All of lore.kernel.org
 help / color / mirror / Atom feed
From: "Kirill A . Shutemov" <kirill.shutemov@linux.intel.com>
To: Vlastimil Babka <vbabka@suse.cz>
Cc: Chao Peng <chao.p.peng@linux.intel.com>,
	kvm@vger.kernel.org, linux-kernel@vger.kernel.org,
	linux-mm@kvack.org, linux-fsdevel@vger.kernel.org,
	linux-api@vger.kernel.org, linux-doc@vger.kernel.org,
	qemu-devel@nongnu.org, Paolo Bonzini <pbonzini@redhat.com>,
	Jonathan Corbet <corbet@lwn.net>,
	Sean Christopherson <seanjc@google.com>,
	Vitaly Kuznetsov <vkuznets@redhat.com>,
	Wanpeng Li <wanpengli@tencent.com>,
	Jim Mattson <jmattson@google.com>, Joerg Roedel <joro@8bytes.org>,
	Thomas Gleixner <tglx@linutronix.de>,
	Ingo Molnar <mingo@redhat.com>, Borislav Petkov <bp@alien8.de>,
	x86@kernel.org, "H . Peter Anvin" <hpa@zytor.com>,
	Hugh Dickins <hughd@google.com>, Jeff Layton <jlayton@kernel.org>,
	"J . Bruce Fields" <bfields@fieldses.org>,
	Andrew Morton <akpm@linux-foundation.org>,
	Shuah Khan <shuah@kernel.org>, Mike Rapoport <rppt@kernel.org>,
	Steven Price <steven.price@arm.com>,
	"Maciej S . Szmigiero" <mail@maciej.szmigiero.name>,
	Vishal Annapurve <vannapurve@google.com>,
	Yu Zhang <yu.c.zhang@linux.intel.com>,
	luto@kernel.org, jun.nakajima@intel.com, dave.hansen@intel.com,
	ak@linux.intel.com, david@redhat.com, aarcange@redhat.com,
	ddutile@redhat.com, dhildenb@redhat.com,
	Quentin Perret <qperret@google.com>,
	Michael Roth <michael.roth@amd.com>,
	mhocko@suse.com, Muchun Song <songmuchun@bytedance.com>,
	wei.w.wang@intel.com
Subject: Re: [PATCH v8 1/8] mm/memfd: Introduce userspace inaccessible memfd
Date: Mon, 17 Oct 2022 19:19:55 +0300	[thread overview]
Message-ID: <20221017161955.t4gditaztbwijgcn@box.shutemov.name> (raw)
In-Reply-To: <de680280-f6b1-9337-2ae4-4b2faf2b823b@suse.cz>

On Mon, Oct 17, 2022 at 03:00:21PM +0200, Vlastimil Babka wrote:
> On 9/15/22 16:29, Chao Peng wrote:
> > From: "Kirill A. Shutemov" <kirill.shutemov@linux.intel.com>
> > 
> > KVM can use memfd-provided memory for guest memory.
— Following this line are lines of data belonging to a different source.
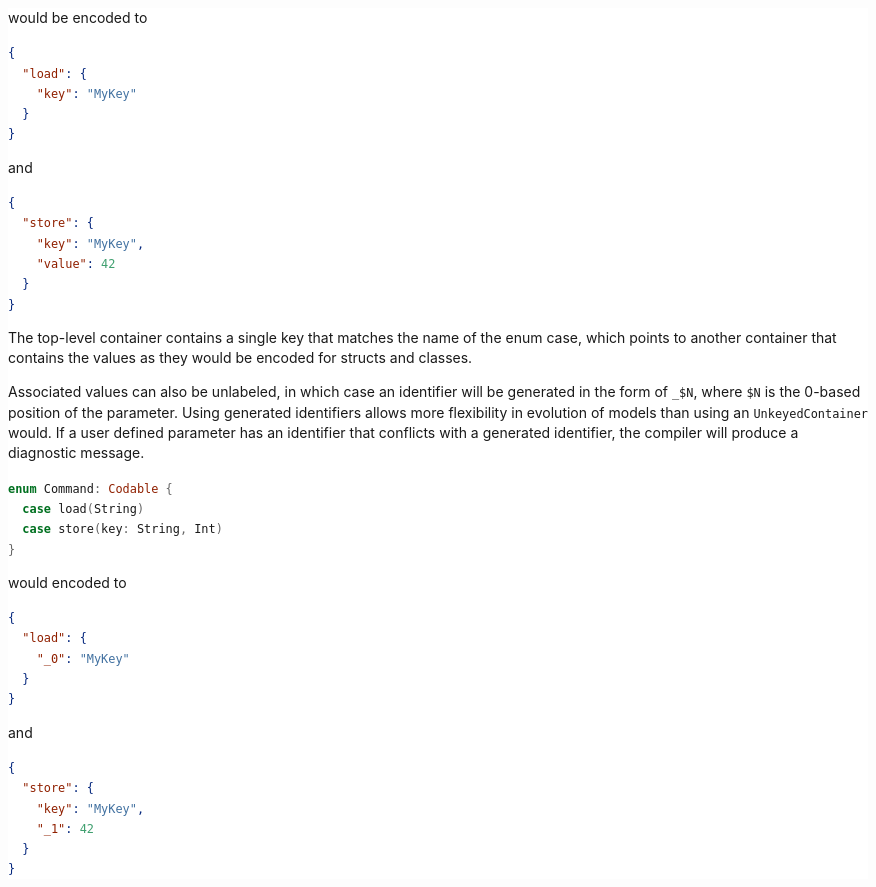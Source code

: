 would be encoded to

```json
{
  "load": {
    "key": "MyKey"
  }
}
```

and 

```json
{
  "store": {
    "key": "MyKey",
    "value": 42
  }
}
```

The top-level container contains a single key that matches the name of the enum case,
which points to another container that contains the values as they would be encoded
for structs and classes.

Associated values can also be unlabeled, in which case an identifier will be generated in the form of `_$N`, where `$N` is the 0-based position of the parameter. Using generated identifiers allows more flexibility in evolution of models than using an `UnkeyedContainer` would. If a user defined parameter has an identifier that conflicts with a generated identifier, the compiler will produce a diagnostic message.

```swift
enum Command: Codable {
  case load(String)
  case store(key: String, Int)
}
```

would encoded to

```json
{
  "load": {
    "_0": "MyKey"
  }
}
```

and 

```json
{
  "store": {
    "key": "MyKey",
    "_1": 42
  }
}
```
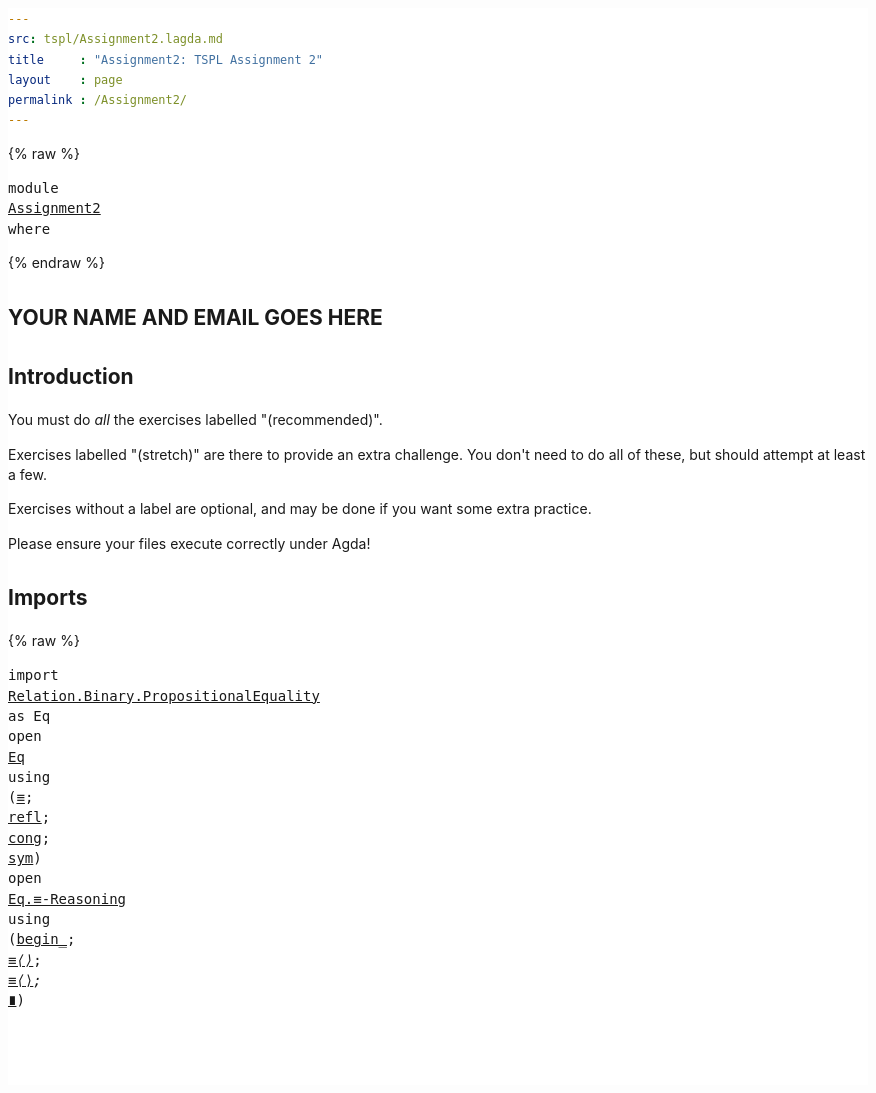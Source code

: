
 ```yaml
---
src: tspl/Assignment2.lagda.md
title     : "Assignment2: TSPL Assignment 2"
layout    : page
permalink : /Assignment2/
---
```


{% raw %}<pre class="Agda"><a id="102" class="Keyword">module</a> <a id="109" href="Assignment2.html" class="Module">Assignment2</a> <a id="121" class="Keyword">where</a>
</pre>{% endraw %}
## YOUR NAME AND EMAIL GOES HERE

## Introduction



You must do _all_ the exercises labelled "(recommended)".

Exercises labelled "(stretch)" are there to provide an extra challenge.
You don't need to do all of these, but should attempt at least a few.

Exercises without a label are optional, and may be done if you want
some extra practice.


Please ensure your files execute correctly under Agda!

## Imports

{% raw %}<pre class="Agda"><a id="676" class="Keyword">import</a> <a id="683" href="https://agda.github.io/agda-stdlib/v1.1/Relation.Binary.PropositionalEquality.html" class="Module">Relation.Binary.PropositionalEquality</a> <a id="721" class="Symbol">as</a> <a id="724" class="Module">Eq</a>
<a id="727" class="Keyword">open</a> <a id="732" href="https://agda.github.io/agda-stdlib/v1.1/Relation.Binary.PropositionalEquality.html" class="Module">Eq</a> <a id="735" class="Keyword">using</a> <a id="741" class="Symbol">(</a><a id="742" href="Agda.Builtin.Equality.html#125" class="Datatype Operator">_≡_</a><a id="745" class="Symbol">;</a> <a id="747" href="Agda.Builtin.Equality.html#182" class="InductiveConstructor">refl</a><a id="751" class="Symbol">;</a> <a id="753" href="https://agda.github.io/agda-stdlib/v1.1/Relation.Binary.PropositionalEquality.Core.html#1090" class="Function">cong</a><a id="757" class="Symbol">;</a> <a id="759" href="https://agda.github.io/agda-stdlib/v1.1/Relation.Binary.PropositionalEquality.Core.html#939" class="Function">sym</a><a id="762" class="Symbol">)</a>
<a id="764" class="Keyword">open</a> <a id="769" href="https://agda.github.io/agda-stdlib/v1.1/Relation.Binary.PropositionalEquality.Core.html#2499" class="Module">Eq.≡-Reasoning</a> <a id="784" class="Keyword">using</a> <a id="790" class="Symbol">(</a><a id="791" href="https://agda.github.io/agda-stdlib/v1.1/Relation.Binary.PropositionalEquality.Core.html#2597" class="Function Operator">begin_</a><a id="797" class="Symbol">;</a> <a id="799" href="https://agda.github.io/agda-stdlib/v1.1/Relation.Binary.PropositionalEquality.Core.html#2655" class="Function Operator">_≡⟨⟩_</a><a id="804" class="Symbol">;</a> <a id="806" href="https://agda.github.io/agda-stdlib/v1.1/Relation.Binary.PropositionalEquality.Core.html#2714" class="Function Operator">_≡⟨_⟩_</a><a id="812" class="Symbol">;</a> <a id="814" href="https://agda.github.io/agda-stdlib/v1.1/Relation.Binary.PropositionalEquality.Core.html#2892" class="Function Operator">_∎</a><a id="816" class="Symbol">)</a>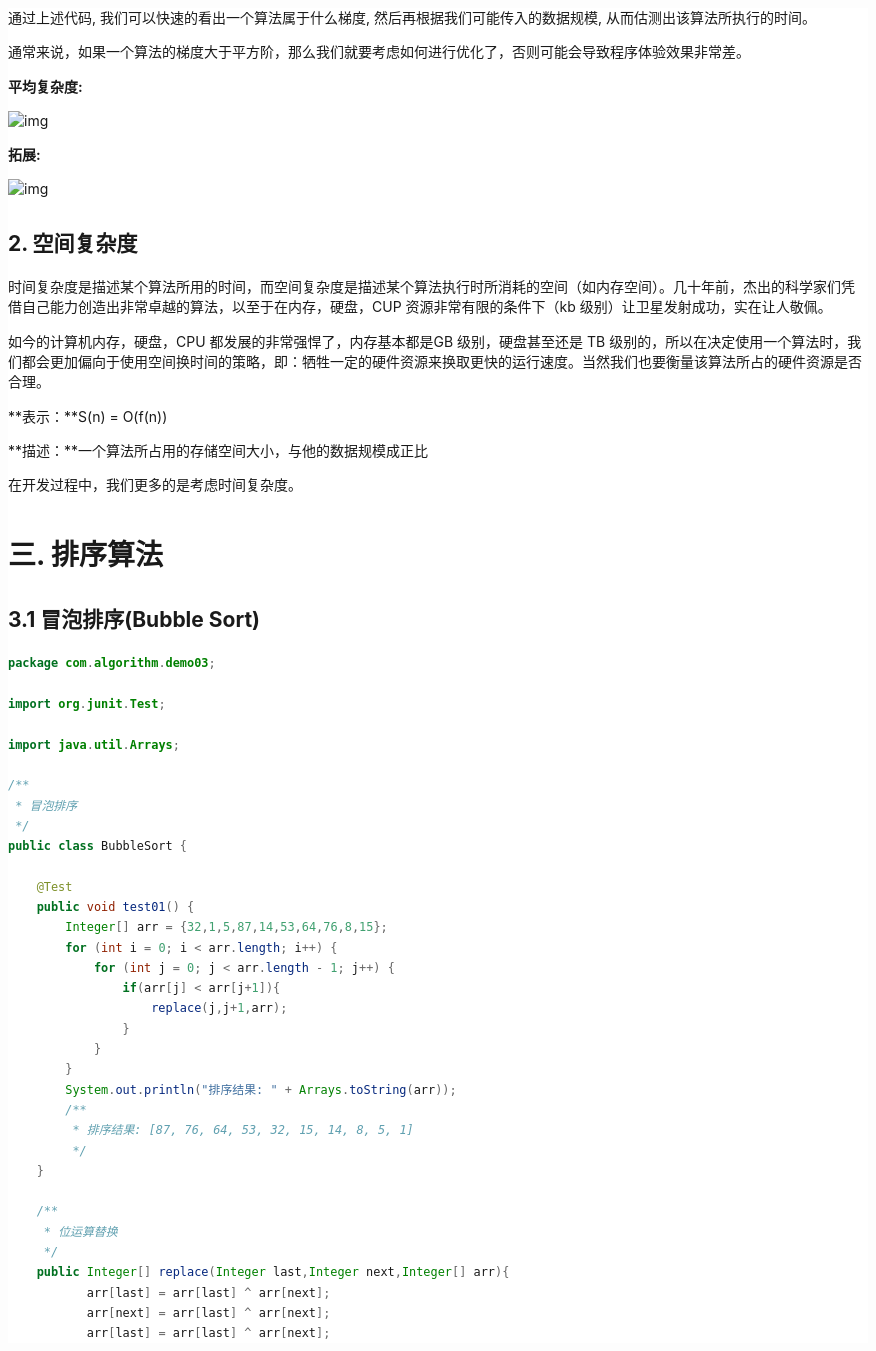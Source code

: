 通过上述代码, 我们可以快速的看出一个算法属于什么梯度, 然后再根据我们可能传入的数据规模, 从而估测出该算法所执行的时间。

通常来说，如果一个算法的梯度大于平方阶，那么我们就要考虑如何进行优化了，否则可能会导致程序体验效果非常差。

**平均复杂度:**

![img](https://cdn.nlark.com/yuque/0/2024/png/39135265/1713592093595-9563a35d-389f-4a99-a616-127f95bf08b3.png)

**拓展:**

![img](https://cdn.nlark.com/yuque/0/2024/png/39135265/1713592274043-e23ab8e6-c055-4aff-8af3-d903809dad54.png)

## 2. 空间复杂度

​       时间复杂度是描述某个算法所用的时间，而空间复杂度是描述某个算法执行时所消耗的空间（如内存空间）。几十年前，杰出的科学家们凭借自己能力创造出非常卓越的算法，以至于在内存，硬盘，CUP 资源非常有限的条件下（kb 级别）让卫星发射成功，实在让人敬佩。

如今的计算机内存，硬盘，CPU 都发展的非常强悍了，内存基本都是GB 级别，硬盘甚至还是 TB 级别的，所以在决定使用一个算法时，我们都会更加偏向于使用空间换时间的策略，即：牺牲一定的硬件资源来换取更快的运行速度。当然我们也要衡量该算法所占的硬件资源是否合理。

**表示：**S(n) = O(f(n))

**描述：**一个算法所占用的存储空间大小，与他的数据规模成正比

在开发过程中，我们更多的是考虑时间复杂度。

# 三. 排序算法

## 3.1 冒泡排序(Bubble Sort)

```java
package com.algorithm.demo03;

import org.junit.Test;

import java.util.Arrays;

/**
 * 冒泡排序
 */
public class BubbleSort {

    @Test
    public void test01() {
        Integer[] arr = {32,1,5,87,14,53,64,76,8,15};
        for (int i = 0; i < arr.length; i++) {
            for (int j = 0; j < arr.length - 1; j++) {
                if(arr[j] < arr[j+1]){
                    replace(j,j+1,arr);
                }
            }
        }
        System.out.println("排序结果: " + Arrays.toString(arr));
        /**
         * 排序结果: [87, 76, 64, 53, 32, 15, 14, 8, 5, 1]
         */
    }

    /**
     * 位运算替换
     */
    public Integer[] replace(Integer last,Integer next,Integer[] arr){
           arr[last] = arr[last] ^ arr[next];
           arr[next] = arr[last] ^ arr[next];
           arr[last] = arr[last] ^ arr[next];
```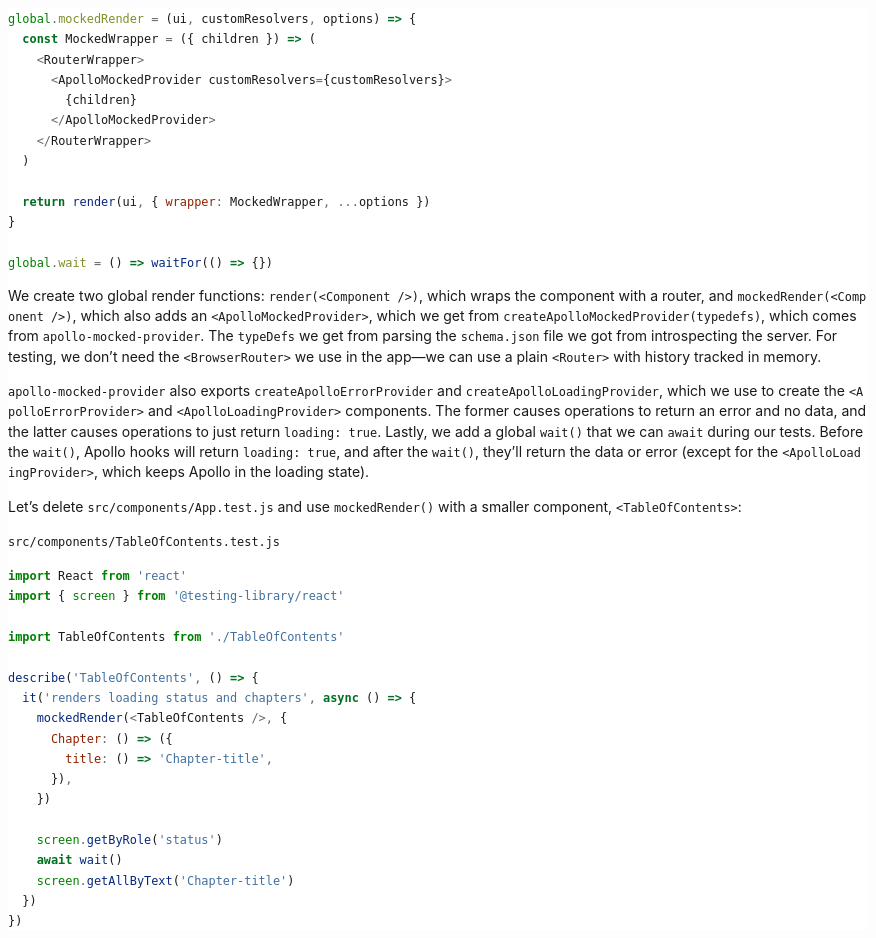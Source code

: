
 ```js
global.mockedRender = (ui, customResolvers, options) => {
  const MockedWrapper = ({ children }) => (
    <RouterWrapper>
      <ApolloMockedProvider customResolvers={customResolvers}>
        {children}
      </ApolloMockedProvider>
    </RouterWrapper>
  )

  return render(ui, { wrapper: MockedWrapper, ...options })
}

global.wait = () => waitFor(() => {})
```

We create two global render functions: `render(<Component />)`, which wraps the component with a router, and `mockedRender(<Component />)`, which also adds an `<ApolloMockedProvider>`, which we get from `createApolloMockedProvider(typedefs)`, which comes from `apollo-mocked-provider`. The `typeDefs` we get from parsing the `schema.json` file we got from introspecting the server. For testing, we don’t need the `<BrowserRouter>` we use in the app—we can use a plain `<Router>` with history tracked in memory.

`apollo-mocked-provider` also exports `createApolloErrorProvider` and `createApolloLoadingProvider`, which we use to create the `<ApolloErrorProvider>` and `<ApolloLoadingProvider>` components. The former causes operations to return an error and no data, and the latter causes operations to just return `loading: true`. Lastly, we add a global `wait()` that we can `await` during our tests. Before the `wait()`, Apollo hooks will return `loading: true`, and after the `wait()`, they’ll return the data or error (except for the `<ApolloLoadingProvider>`, which keeps Apollo in the loading state).

Let’s delete `src/components/App.test.js` and use `mockedRender()` with a smaller component, `<TableOfContents>`:

`src/components/TableOfContents.test.js`

```js
import React from 'react'
import { screen } from '@testing-library/react'

import TableOfContents from './TableOfContents'

describe('TableOfContents', () => {
  it('renders loading status and chapters', async () => {
    mockedRender(<TableOfContents />, {
      Chapter: () => ({
        title: () => 'Chapter-title',
      }),
    })

    screen.getByRole('status')
    await wait()
    screen.getAllByText('Chapter-title')
  })
})
```

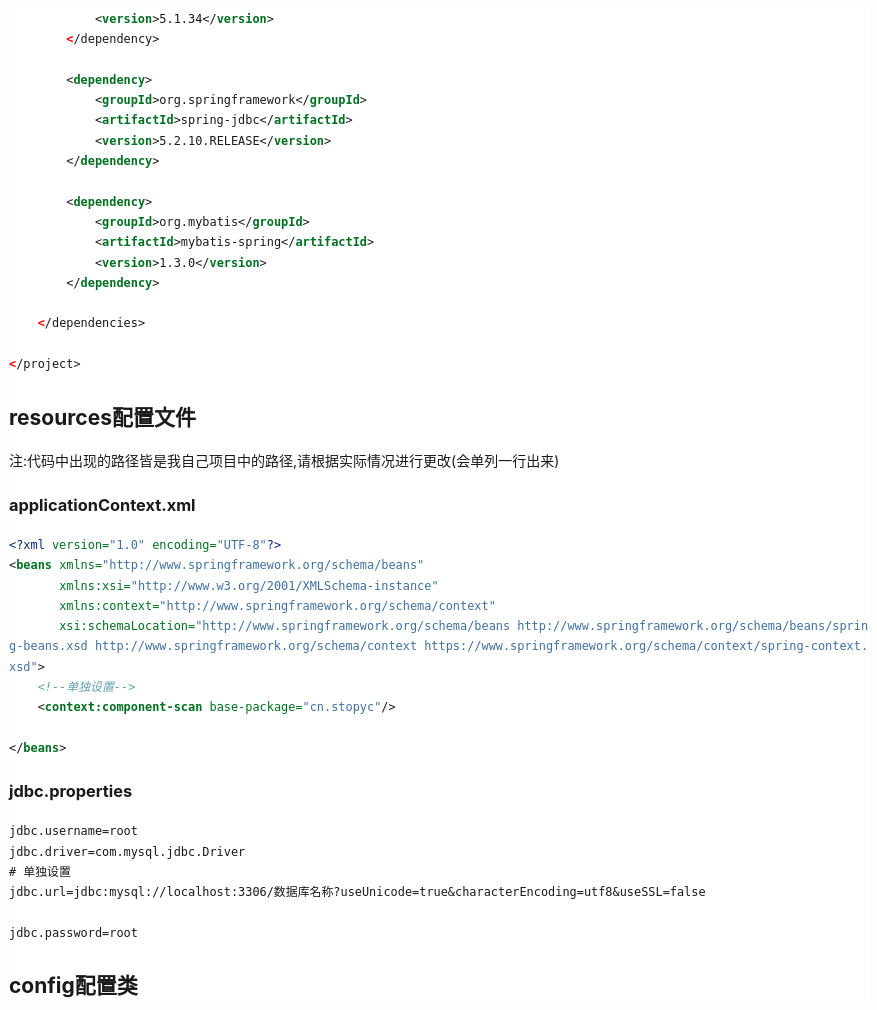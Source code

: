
 ```xml
            <version>5.1.34</version>
        </dependency>

        <dependency>
            <groupId>org.springframework</groupId>
            <artifactId>spring-jdbc</artifactId>
            <version>5.2.10.RELEASE</version>
        </dependency>

        <dependency>
            <groupId>org.mybatis</groupId>
            <artifactId>mybatis-spring</artifactId>
            <version>1.3.0</version>
        </dependency>
        
    </dependencies>

</project>
```

## resources配置文件

注:代码中出现的路径皆是我自己项目中的路径,请根据实际情况进行更改(会单列一行出来)

### applicationContext.xml

```xml
<?xml version="1.0" encoding="UTF-8"?>
<beans xmlns="http://www.springframework.org/schema/beans"
       xmlns:xsi="http://www.w3.org/2001/XMLSchema-instance"
       xmlns:context="http://www.springframework.org/schema/context"
       xsi:schemaLocation="http://www.springframework.org/schema/beans http://www.springframework.org/schema/beans/spring-beans.xsd http://www.springframework.org/schema/context https://www.springframework.org/schema/context/spring-context.xsd">
    <!--单独设置-->
    <context:component-scan base-package="cn.stopyc"/>
    
</beans>
```

### jdbc.properties

```properties
jdbc.username=root
jdbc.driver=com.mysql.jdbc.Driver
# 单独设置
jdbc.url=jdbc:mysql://localhost:3306/数据库名称?useUnicode=true&characterEncoding=utf8&useSSL=false

jdbc.password=root
```

## config配置类
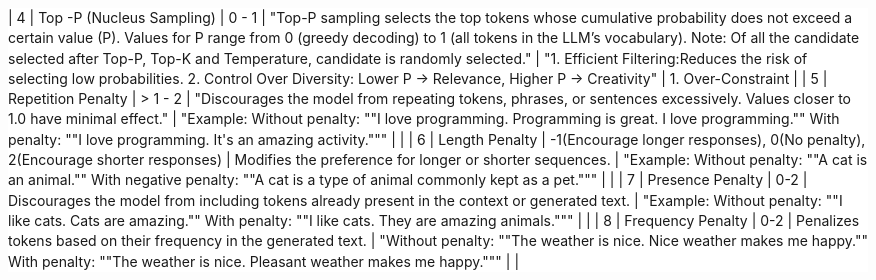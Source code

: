 | 4     | Top -P (Nucleus Sampling) | 0 - 1                                                                                                                 | "Top-P sampling selects the top tokens whose cumulative probability does not exceed a certain value (P). Values for P range from 0 (greedy decoding) to 1 (all tokens in the LLM’s vocabulary). Note: Of all the candidate selected after Top-P, Top-K and Temperature, candidate is randomly selected."                                                                                                                                                                               | "1. Efficient Filtering:Reduces the risk of selecting low probabilities. 2. Control Over Diversity: Lower P -> Relevance, Higher P -> Creativity"                         | 1\. Over-Constraint                                                                                                                                                                                                                     |
| 5     | Repetition Penalty        | \> 1 - 2                                                                                                              | "Discourages the model from repeating tokens, phrases, or sentences excessively. Values closer to 1.0 have minimal effect."                                                                                                                                                                                                                                                                                                                                                            | "Example: Without penalty: ""I love programming. Programming is great. I love programming."" With penalty: ""I love programming. It's an amazing activity."""             |                                                                                                                                                                                                                                         |
| 6     | Length Penalty            | \-1(Encourage longer responses), 0(No penalty), 2(Encourage shorter responses)                                        | Modifies the preference for longer or shorter sequences.                                                                                                                                                                                                                                                                                                                                                                                                                               | "Example: Without penalty: ""A cat is an animal."" With negative penalty: ""A cat is a type of animal commonly kept as a pet."""                                          |                                                                                                                                                                                                                                         |
| 7     | Presence Penalty          | 0-2                                                                                                                   | Discourages the model from including tokens already present in the context or generated text.                                                                                                                                                                                                                                                                                                                                                                                          | "Example: Without penalty: ""I like cats. Cats are amazing."" With penalty: ""I like cats. They are amazing animals."""                                                   |                                                                                                                                                                                                                                         |
| 8     | Frequency Penalty         | 0-2                                                                                                                   | Penalizes tokens based on their frequency in the generated text.                                                                                                                                                                                                                                                                                                                                                                                                                       | "Without penalty: ""The weather is nice. Nice weather makes me happy."" With penalty: ""The weather is nice. Pleasant weather makes me happy."""                          |                                                                                                                                                                                                                                         |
For normal userspace
> > accessible memory, KVM userspace (e.g. QEMU) mmaps the memfd into its
> > virtual address space and then tells KVM to use the virtual address to
> > setup the mapping in the secondary page table (e.g. EPT).
> > 
> > With confidential computing technologies like Intel TDX, the
> > memfd-provided memory may be encrypted with special key for special
> > software domain (e.g. KVM guest) and is not expected to be directly
> > accessed by userspace. Precisely, userspace access to such encrypted
> > memory may lead to host crash so it should be prevented.
> > 
> > This patch introduces userspace inaccessible memfd (created with
> > MFD_INACCESSIBLE). Its memory is inaccessible from userspace through
> > ordinary MMU access (e.g. read/write/mmap) but can be accessed via
> > in-kernel interface so KVM can directly interact with core-mm without
> > the need to map the memory into KVM userspace.
> > 
> > It provides semantics required for KVM guest private(encrypted) memory
> > support that a file descriptor with this flag set is going to be used as
> > the source of guest memory in confidential computing environments such
> > as Intel TDX/AMD SEV.
> > 
> > KVM userspace is still in charge of the lifecycle of the memfd. It
> > should pass the opened fd to KVM. KVM uses the kernel APIs newly added
> > in this patch to obtain the physical memory address and then populate
> > the secondary page table entries.
> > 
> > The userspace inaccessible memfd can be fallocate-ed and hole-punched
> > from userspace. When hole-punching happens, KVM can get notified through
> > inaccessible_notifier it then gets chance to remove any mapped entries
> > of the range in the secondary page tables.
> > 
> > The userspace inaccessible memfd itself is implemented as a shim layer
> > on top of real memory file systems like tmpfs/hugetlbfs but this patch
> > only implemented tmpfs. The allocated memory is currently marked as
> > unmovable and unevictable, this is required for current confidential
> > usage. But in future this might be changed.
> > 
> > Signed-off-by: Kirill A. Shutemov <kirill.shutemov@linux.intel.com>
> > Signed-off-by: Chao Peng <chao.p.peng@linux.intel.com>
> > ---
> 
> ...
> 
> > +static long inaccessible_fallocate(struct file *file, int mode,
> > +				   loff_t offset, loff_t len)
> > +{
> > +	struct inaccessible_data *data = file->f_mapping->private_data;
> > +	struct file *memfd = data->memfd;
> > +	int ret;
> > +
> > +	if (mode & FALLOC_FL_PUNCH_HOLE) {
> > +		if (!PAGE_ALIGNED(offset) || !PAGE_ALIGNED(len))
> > +			return -EINVAL;
> > +	}
> > +
> > +	ret = memfd->f_op->fallocate(memfd, mode, offset, len);
> > +	inaccessible_notifier_invalidate(data, offset, offset + len);
> 
> Wonder if invalidate should precede the actual hole punch, otherwise we open
> a window where the page tables point to memory no longer valid?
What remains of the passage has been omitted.